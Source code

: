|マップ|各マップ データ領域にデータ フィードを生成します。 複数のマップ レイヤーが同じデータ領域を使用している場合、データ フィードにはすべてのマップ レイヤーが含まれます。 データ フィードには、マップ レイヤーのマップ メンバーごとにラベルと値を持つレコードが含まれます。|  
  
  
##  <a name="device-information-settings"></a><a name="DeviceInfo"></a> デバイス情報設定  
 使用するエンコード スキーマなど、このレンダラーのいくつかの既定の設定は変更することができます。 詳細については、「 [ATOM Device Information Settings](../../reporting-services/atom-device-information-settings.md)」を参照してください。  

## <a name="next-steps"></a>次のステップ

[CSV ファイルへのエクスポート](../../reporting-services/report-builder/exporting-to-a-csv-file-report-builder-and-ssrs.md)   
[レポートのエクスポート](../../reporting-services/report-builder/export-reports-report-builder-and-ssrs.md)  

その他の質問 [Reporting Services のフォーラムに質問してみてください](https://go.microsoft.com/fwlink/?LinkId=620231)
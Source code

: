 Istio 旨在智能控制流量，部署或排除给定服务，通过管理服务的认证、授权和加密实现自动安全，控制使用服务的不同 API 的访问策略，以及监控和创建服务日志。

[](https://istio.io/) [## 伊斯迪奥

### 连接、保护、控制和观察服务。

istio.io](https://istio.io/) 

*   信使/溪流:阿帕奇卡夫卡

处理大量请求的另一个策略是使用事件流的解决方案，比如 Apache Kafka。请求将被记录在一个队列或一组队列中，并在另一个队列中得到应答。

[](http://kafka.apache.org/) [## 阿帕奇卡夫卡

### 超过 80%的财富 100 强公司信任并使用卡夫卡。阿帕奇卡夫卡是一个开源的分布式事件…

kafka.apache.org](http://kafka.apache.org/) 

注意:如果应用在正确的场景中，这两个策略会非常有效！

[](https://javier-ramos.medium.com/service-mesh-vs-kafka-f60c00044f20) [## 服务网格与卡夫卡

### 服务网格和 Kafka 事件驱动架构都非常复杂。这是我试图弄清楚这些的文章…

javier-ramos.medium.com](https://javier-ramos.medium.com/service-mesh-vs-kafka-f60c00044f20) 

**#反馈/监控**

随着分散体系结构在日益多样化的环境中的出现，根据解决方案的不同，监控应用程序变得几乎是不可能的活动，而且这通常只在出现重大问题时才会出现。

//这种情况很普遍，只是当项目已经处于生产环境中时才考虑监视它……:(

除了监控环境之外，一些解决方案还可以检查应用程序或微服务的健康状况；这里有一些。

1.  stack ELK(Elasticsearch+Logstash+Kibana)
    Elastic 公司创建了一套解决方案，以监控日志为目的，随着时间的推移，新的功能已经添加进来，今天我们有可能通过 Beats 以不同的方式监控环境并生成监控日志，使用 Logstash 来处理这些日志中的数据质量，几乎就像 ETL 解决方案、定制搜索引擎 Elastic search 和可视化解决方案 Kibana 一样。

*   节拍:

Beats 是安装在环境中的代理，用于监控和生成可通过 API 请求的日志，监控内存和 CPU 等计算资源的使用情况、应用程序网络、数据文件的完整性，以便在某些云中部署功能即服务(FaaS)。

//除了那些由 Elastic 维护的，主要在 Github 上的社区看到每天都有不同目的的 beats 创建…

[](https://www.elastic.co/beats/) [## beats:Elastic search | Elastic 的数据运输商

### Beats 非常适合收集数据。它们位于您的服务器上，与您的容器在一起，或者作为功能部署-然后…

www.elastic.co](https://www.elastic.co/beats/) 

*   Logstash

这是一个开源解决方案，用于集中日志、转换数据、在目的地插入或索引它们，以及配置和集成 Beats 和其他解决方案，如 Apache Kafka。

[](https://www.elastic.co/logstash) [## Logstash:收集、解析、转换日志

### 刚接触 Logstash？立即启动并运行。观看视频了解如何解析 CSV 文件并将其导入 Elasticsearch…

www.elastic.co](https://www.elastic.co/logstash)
§ §
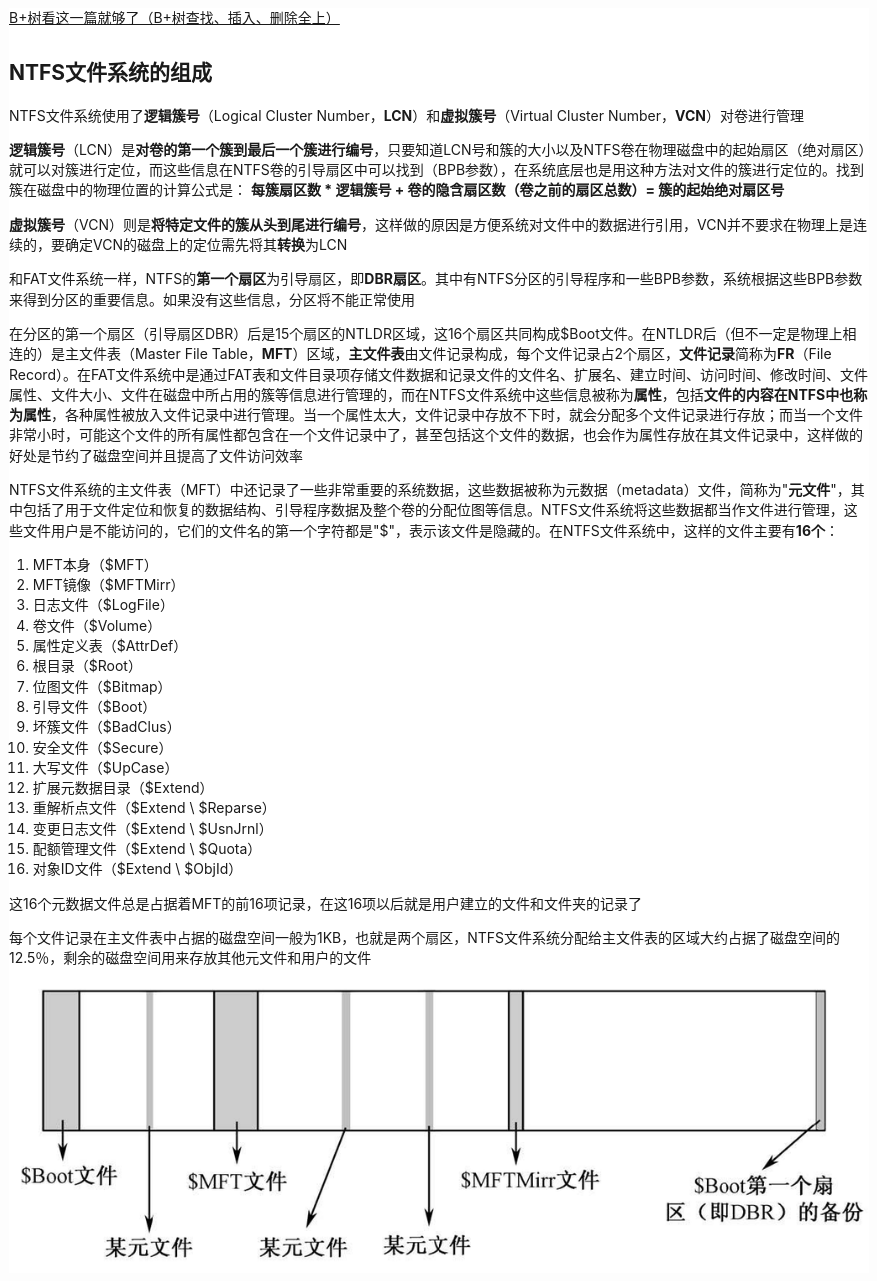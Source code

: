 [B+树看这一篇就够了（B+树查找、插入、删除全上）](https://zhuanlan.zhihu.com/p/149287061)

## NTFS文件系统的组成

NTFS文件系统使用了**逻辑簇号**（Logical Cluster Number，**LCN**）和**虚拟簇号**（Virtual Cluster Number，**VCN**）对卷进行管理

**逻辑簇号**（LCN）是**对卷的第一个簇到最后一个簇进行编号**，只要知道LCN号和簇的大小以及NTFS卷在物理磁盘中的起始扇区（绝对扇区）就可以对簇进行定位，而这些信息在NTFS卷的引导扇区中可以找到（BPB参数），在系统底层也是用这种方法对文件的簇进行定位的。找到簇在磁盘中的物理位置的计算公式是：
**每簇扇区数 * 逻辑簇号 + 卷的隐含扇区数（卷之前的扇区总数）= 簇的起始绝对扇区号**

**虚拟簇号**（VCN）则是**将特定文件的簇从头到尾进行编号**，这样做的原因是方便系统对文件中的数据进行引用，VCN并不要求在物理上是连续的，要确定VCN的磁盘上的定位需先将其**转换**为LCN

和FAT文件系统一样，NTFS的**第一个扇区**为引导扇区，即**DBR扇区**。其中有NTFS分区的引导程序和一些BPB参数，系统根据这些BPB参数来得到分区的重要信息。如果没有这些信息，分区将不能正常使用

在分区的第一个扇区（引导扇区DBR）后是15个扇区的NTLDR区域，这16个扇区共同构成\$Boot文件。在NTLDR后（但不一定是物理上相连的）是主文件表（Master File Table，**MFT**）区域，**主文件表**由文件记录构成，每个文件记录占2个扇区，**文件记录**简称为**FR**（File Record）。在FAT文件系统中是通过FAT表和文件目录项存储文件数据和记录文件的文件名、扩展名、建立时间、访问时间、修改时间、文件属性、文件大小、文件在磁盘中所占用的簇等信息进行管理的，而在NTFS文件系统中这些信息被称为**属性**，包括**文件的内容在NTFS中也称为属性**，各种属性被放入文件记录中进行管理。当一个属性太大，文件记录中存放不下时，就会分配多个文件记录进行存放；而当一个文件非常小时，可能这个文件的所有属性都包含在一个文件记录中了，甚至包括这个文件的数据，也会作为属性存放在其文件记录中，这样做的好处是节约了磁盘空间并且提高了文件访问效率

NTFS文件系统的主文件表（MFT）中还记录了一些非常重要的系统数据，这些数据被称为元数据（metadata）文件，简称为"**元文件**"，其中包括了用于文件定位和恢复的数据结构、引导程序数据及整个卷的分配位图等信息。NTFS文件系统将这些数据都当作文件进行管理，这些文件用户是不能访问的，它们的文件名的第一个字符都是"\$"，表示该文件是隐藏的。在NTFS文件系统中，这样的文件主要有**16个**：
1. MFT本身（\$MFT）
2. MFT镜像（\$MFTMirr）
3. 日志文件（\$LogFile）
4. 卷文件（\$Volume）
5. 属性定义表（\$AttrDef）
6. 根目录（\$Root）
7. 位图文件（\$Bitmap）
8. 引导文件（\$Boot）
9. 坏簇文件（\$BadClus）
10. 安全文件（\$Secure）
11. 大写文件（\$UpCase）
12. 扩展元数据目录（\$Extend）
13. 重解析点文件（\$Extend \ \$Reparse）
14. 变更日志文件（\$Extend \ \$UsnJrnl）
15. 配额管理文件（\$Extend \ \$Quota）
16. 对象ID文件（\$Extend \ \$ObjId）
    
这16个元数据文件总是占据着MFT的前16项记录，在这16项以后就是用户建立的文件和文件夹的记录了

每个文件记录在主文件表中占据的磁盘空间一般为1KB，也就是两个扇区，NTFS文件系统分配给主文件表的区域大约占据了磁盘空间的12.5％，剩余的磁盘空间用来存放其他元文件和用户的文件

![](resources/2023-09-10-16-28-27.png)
§ §
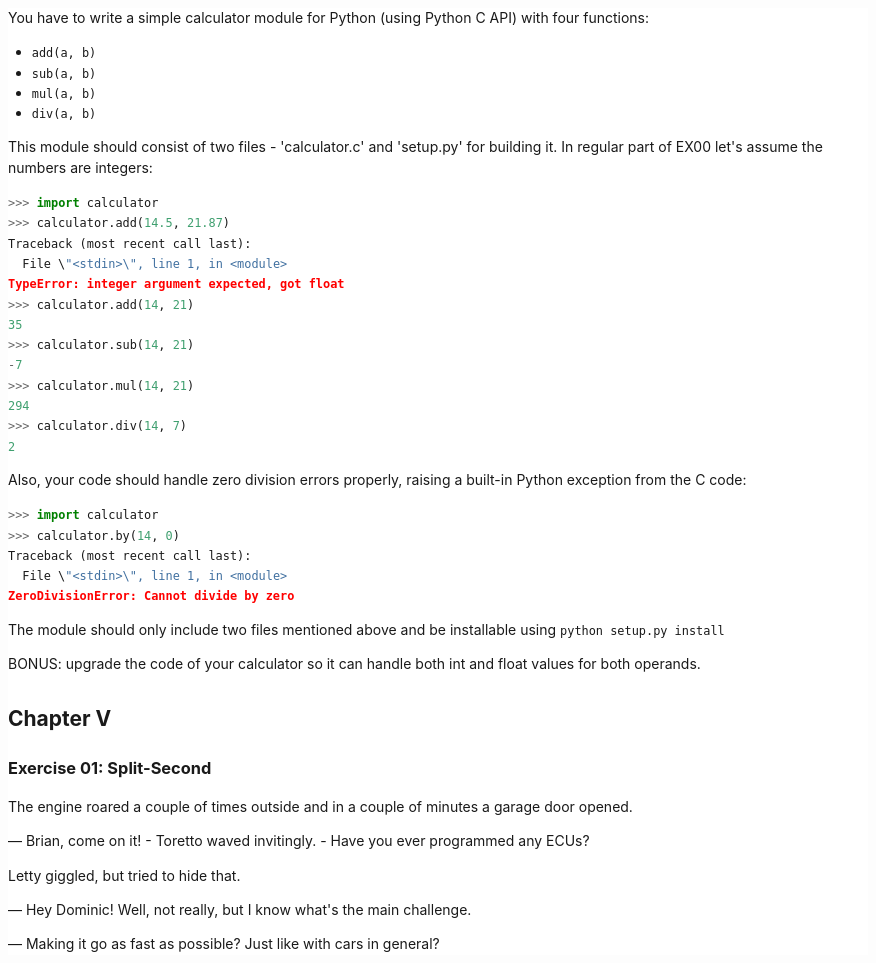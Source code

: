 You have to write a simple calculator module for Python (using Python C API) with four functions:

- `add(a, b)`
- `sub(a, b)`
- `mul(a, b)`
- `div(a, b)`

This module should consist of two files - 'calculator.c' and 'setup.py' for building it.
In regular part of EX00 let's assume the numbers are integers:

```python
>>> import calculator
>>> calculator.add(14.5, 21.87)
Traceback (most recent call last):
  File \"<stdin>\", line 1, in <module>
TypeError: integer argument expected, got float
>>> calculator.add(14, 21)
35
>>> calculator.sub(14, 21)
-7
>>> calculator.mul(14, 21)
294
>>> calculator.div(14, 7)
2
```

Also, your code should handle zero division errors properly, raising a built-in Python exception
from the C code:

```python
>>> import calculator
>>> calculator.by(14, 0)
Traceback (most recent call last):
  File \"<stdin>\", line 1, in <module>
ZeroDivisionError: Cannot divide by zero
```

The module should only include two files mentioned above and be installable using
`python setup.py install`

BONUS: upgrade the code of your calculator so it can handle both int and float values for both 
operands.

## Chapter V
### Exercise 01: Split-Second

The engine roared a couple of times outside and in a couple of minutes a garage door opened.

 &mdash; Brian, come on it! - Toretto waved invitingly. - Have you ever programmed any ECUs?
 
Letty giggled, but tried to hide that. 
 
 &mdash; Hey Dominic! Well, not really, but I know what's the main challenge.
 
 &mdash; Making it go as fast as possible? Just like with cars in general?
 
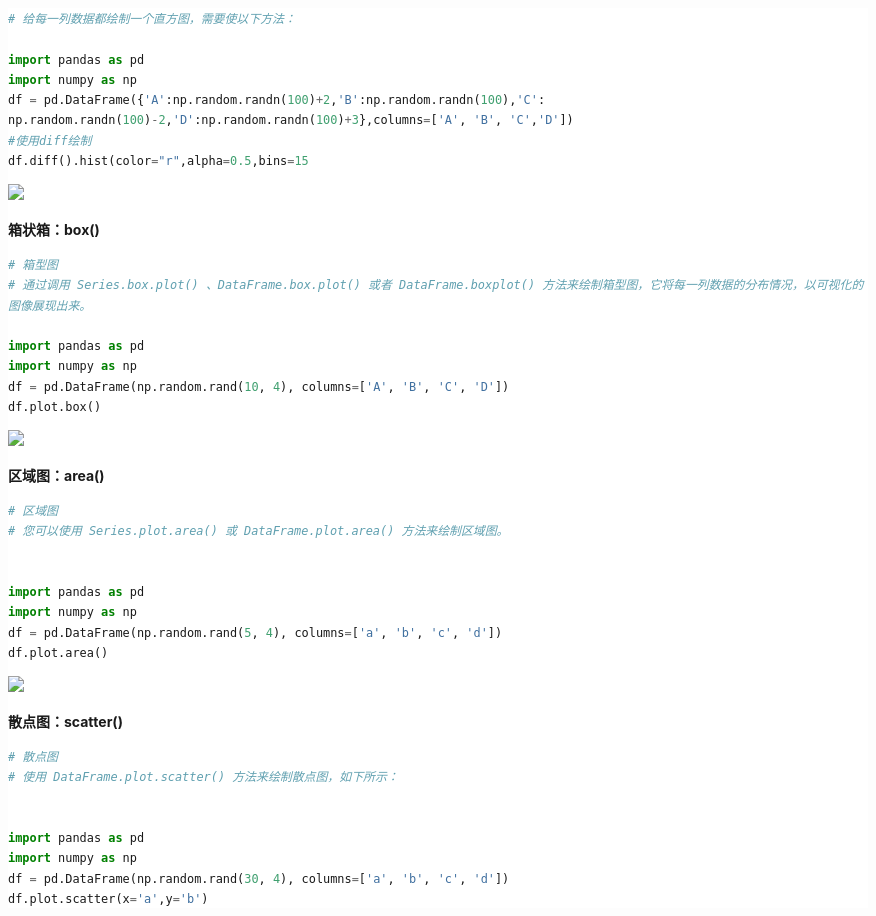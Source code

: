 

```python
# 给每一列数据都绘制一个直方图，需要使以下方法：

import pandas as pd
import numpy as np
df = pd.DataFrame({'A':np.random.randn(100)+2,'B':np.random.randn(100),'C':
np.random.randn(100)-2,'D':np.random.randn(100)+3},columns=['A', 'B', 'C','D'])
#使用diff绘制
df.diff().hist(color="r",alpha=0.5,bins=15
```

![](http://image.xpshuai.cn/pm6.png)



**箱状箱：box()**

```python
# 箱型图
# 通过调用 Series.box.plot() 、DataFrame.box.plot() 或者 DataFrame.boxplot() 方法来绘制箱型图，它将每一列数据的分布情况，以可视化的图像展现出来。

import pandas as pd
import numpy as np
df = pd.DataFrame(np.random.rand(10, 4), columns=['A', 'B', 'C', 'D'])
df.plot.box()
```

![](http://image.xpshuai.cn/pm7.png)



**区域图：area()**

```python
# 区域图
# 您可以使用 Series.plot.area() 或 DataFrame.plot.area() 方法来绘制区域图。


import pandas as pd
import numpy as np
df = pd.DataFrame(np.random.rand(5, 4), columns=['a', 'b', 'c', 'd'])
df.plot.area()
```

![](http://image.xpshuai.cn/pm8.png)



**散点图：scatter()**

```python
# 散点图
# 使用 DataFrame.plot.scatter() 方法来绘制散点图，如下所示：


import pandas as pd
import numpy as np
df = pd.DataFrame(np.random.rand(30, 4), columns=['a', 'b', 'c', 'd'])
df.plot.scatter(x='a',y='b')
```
§ §
* WORK ORDER *
Whatever else the listing above holds, retype exactly only the lines from the one containing "その他の質問 [Reporting Services" to the one containing "### 超过 80%的财富", both ends kept.

* EXERCISE OUTPUT *
その他の質問 [Reporting Services のフォーラムに質問してみてください](https://go.microsoft.com/fwlink/?LinkId=620231)
Source code

: Istio 旨在智能控制流量，部署或排除给定服务，通过管理服务的认证、授权和加密实现自动安全，控制使用服务的不同 API 的访问策略，以及监控和创建服务日志。

[](https://istio.io/) [## 伊斯迪奥

### 连接、保护、控制和观察服务。

istio.io](https://istio.io/) 

*   信使/溪流:阿帕奇卡夫卡

处理大量请求的另一个策略是使用事件流的解决方案，比如 Apache Kafka。请求将被记录在一个队列或一组队列中，并在另一个队列中得到应答。

[](http://kafka.apache.org/) [## 阿帕奇卡夫卡

### 超过 80%的财富 100 强公司信任并使用卡夫卡。阿帕奇卡夫卡是一个开源的分布式事件…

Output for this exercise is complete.